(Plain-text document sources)
+++

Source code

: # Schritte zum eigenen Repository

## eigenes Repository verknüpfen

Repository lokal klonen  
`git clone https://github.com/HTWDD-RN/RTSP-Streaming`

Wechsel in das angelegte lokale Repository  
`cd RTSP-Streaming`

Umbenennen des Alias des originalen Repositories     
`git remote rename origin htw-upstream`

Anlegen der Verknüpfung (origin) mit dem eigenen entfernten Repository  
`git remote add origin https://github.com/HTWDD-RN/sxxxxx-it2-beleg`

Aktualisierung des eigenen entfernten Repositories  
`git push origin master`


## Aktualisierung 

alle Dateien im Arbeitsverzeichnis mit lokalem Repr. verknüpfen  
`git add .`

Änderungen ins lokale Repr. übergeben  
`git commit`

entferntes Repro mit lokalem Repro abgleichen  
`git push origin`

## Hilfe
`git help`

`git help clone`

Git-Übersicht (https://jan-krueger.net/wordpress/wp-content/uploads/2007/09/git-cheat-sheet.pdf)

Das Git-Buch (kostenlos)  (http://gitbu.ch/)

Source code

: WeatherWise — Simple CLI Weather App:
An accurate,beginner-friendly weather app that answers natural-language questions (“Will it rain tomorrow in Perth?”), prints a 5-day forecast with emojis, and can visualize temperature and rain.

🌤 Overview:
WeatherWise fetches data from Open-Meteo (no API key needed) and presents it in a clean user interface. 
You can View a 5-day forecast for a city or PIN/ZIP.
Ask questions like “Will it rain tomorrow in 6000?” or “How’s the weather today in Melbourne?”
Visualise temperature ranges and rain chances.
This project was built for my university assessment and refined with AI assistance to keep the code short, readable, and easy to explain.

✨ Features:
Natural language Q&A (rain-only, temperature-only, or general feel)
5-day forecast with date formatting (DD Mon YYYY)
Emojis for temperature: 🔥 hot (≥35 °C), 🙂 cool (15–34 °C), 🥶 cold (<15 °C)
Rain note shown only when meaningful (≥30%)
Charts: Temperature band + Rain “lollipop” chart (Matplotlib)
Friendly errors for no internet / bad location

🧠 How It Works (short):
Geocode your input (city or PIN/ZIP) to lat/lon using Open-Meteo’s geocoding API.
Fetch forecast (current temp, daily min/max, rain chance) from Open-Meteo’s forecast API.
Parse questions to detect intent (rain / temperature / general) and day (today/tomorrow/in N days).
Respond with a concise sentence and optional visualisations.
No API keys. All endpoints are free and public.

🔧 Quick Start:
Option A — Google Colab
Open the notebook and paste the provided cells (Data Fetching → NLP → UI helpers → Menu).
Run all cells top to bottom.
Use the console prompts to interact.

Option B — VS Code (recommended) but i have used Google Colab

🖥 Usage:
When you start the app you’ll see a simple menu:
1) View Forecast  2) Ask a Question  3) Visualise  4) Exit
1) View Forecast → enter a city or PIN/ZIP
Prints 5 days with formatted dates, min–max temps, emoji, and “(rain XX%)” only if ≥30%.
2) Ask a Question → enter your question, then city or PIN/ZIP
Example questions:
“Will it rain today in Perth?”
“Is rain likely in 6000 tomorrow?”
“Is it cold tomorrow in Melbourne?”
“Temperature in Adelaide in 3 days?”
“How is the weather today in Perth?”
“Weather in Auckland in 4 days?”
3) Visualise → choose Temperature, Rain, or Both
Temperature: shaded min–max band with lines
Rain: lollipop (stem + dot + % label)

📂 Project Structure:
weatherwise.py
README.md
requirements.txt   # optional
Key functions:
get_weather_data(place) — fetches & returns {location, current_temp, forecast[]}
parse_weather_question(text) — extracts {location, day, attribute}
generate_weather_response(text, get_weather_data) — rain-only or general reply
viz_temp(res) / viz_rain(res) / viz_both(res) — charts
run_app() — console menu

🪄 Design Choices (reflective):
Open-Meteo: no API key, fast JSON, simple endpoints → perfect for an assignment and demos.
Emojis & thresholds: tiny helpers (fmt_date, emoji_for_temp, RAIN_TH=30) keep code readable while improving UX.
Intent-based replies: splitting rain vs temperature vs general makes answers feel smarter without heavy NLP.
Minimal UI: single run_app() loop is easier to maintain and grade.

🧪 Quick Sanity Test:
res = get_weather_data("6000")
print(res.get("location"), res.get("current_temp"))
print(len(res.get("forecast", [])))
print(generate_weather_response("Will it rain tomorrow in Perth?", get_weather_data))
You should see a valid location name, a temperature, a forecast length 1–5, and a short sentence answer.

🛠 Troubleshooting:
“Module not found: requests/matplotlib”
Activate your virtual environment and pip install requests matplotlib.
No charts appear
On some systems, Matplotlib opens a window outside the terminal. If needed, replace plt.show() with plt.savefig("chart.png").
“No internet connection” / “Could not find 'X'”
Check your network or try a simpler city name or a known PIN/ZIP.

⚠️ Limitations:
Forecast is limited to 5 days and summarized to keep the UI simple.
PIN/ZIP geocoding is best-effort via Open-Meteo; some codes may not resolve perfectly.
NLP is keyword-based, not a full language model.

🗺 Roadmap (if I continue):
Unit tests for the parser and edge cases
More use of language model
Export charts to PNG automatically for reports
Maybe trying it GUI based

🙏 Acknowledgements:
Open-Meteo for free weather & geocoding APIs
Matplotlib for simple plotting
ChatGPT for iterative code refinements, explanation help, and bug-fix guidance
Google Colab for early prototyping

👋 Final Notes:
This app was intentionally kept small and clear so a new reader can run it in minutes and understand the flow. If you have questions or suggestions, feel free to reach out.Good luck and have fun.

+++

The lines above that hold the word "band" are the ones to copy.

Charts: Temperature band + Rain “lollipop” chart (Matplotlib)
Temperature: shaded min–max band with lines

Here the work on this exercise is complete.